[Intel-gfx] [PATCH 2/2] drm/i915: Drop reference to current state wait req as soon as it goes unused

Maarten Lankhorst maarten.lankhorst at linux.intel.com
Tue Aug 9 09:18:34 UTC 2016


Op 08-08-16 om 17:34 schreef Daniel Vetter:
> On Mon, Aug 8, 2016 at 1:23 PM, Maarten Lankhorst
> <maarten.lankhorst at linux.intel.com> wrote:
>> There are two paths into intel_cleanup_plane_fb, the normal completion
>> path and the failure path.
>>
>> In the failure case, intel_cleanup_plane_fb is called before
>> drm_atomic_helper_swap_state, so any wait_req reference made in
>> intel_prepare_plane_fb will be in old_intel_state->wait_req.
>>
>> In the normal completion path, wait_req is not freed until
>> the next commit, which is no longer used after waiting.
>>
>> Free it as soon as possible, so we don't hold on to it indefinitely.
>>
>> Signed-off-by: Maarten Lankhorst <maarten.lankhorst at linux.intel.com>
>> Cc: Keith Packard <keithp at keithp.com>
>> Cc: Daniel Vetter <daniel.vetter at intel.com>
>> Cc: David Airlie <airlied at linux.ie>
>> Cc: intel-gfx at lists.freedesktop.org
>> Cc: dri-devel at lists.freedesktop.org
>> Fixes: 849782575325 ("drm/i915: cleanup_plane_fb: also drop reference to current state wait_req")
> We still need to clean up the reference in case of failure, which
> means latest in intel_plane_destroy_state().

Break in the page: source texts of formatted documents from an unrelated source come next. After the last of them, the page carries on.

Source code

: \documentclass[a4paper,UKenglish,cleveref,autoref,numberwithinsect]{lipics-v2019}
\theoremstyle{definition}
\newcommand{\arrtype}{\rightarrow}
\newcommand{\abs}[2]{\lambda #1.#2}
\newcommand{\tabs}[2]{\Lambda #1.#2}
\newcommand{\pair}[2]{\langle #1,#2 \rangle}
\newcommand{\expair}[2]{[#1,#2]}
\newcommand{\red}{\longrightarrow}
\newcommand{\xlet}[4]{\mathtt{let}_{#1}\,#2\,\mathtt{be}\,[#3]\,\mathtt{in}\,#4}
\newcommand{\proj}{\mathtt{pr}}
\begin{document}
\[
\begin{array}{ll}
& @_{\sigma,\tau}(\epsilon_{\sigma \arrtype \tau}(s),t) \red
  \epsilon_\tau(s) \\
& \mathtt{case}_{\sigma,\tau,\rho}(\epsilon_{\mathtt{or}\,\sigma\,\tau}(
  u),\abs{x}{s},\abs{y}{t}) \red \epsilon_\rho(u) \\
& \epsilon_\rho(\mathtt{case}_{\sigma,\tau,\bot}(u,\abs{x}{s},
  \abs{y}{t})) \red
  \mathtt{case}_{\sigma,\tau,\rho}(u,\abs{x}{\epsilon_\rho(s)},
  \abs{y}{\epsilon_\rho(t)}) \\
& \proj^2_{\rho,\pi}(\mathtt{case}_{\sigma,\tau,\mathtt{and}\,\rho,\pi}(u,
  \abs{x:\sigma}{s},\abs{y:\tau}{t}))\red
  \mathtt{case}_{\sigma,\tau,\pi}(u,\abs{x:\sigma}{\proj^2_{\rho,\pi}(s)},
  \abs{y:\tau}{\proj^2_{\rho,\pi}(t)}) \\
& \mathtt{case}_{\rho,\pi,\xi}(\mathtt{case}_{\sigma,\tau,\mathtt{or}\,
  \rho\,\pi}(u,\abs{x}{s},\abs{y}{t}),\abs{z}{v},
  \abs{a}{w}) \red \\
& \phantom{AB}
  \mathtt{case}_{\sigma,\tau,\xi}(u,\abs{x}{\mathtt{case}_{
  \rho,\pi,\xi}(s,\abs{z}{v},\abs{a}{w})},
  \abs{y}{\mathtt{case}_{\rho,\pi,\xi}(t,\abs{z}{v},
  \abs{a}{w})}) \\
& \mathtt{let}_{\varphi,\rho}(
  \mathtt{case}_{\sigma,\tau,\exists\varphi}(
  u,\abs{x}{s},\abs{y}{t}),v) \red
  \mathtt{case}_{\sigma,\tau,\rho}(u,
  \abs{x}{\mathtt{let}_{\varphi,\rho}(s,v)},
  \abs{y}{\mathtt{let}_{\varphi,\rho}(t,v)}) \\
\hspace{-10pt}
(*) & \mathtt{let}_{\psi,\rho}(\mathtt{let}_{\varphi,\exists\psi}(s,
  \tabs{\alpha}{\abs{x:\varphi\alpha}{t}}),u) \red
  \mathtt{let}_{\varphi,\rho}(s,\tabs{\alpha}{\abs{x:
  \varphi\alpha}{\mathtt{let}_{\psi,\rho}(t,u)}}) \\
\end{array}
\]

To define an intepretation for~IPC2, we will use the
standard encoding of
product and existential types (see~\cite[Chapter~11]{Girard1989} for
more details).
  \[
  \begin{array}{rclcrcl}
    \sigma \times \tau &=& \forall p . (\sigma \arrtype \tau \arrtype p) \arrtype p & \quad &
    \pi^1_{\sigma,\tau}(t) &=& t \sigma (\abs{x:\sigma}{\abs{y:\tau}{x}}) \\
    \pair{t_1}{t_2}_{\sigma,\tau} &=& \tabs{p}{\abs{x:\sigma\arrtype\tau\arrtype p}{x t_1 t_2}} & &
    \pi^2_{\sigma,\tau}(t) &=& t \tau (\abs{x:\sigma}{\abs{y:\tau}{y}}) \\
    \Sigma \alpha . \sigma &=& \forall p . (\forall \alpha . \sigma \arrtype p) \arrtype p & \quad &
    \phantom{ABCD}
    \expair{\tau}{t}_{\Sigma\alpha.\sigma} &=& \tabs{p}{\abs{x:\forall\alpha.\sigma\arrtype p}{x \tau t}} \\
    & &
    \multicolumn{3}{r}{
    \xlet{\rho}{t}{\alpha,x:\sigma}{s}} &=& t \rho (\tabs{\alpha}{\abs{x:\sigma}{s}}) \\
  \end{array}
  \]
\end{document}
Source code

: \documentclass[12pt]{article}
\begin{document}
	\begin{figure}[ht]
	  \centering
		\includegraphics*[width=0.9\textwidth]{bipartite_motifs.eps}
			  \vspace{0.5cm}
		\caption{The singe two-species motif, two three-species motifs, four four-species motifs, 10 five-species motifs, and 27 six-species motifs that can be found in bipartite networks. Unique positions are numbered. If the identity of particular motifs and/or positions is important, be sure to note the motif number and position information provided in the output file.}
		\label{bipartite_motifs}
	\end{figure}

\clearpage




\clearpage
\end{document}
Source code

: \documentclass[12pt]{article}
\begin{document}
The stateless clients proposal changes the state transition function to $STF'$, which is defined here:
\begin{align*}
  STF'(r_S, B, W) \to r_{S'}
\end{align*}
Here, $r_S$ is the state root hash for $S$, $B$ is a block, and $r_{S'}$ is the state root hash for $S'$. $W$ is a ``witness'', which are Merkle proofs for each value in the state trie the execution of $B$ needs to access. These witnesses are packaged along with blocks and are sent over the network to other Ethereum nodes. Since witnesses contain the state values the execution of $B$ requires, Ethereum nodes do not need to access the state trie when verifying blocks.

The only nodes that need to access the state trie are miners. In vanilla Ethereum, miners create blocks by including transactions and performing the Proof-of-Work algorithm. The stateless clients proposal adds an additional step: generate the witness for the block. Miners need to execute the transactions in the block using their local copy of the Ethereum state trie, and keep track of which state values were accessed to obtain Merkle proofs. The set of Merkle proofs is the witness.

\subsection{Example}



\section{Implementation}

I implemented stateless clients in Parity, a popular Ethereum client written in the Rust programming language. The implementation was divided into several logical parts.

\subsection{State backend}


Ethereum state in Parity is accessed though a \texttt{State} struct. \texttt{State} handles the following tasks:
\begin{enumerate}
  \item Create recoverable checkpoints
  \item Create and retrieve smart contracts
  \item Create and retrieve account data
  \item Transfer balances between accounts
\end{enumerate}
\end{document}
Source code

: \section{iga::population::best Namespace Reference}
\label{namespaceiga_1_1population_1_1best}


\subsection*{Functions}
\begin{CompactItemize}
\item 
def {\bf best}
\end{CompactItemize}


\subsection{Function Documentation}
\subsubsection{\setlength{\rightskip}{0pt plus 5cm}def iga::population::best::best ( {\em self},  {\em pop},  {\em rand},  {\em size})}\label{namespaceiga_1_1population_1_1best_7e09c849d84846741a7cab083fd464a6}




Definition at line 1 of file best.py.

Also hanging onto a
> request isn't that evil really, why can't we just only clean up in the
> destroy function?
Hm true, we're still guaranteed to call cleanup_plane_fb in case of failure though, else the WARN in unref would trigger.

I think it's harmless to hang onto the request, worst case we keep an extra MAX_PLANES * MAX_CRTCS * sizeof(i915_gem_request) allocated,
which is slightly more than 4k memory. (4 * 3 * 352)

If we unref the request in the destructor, it's also one step closer to constifying plane_state.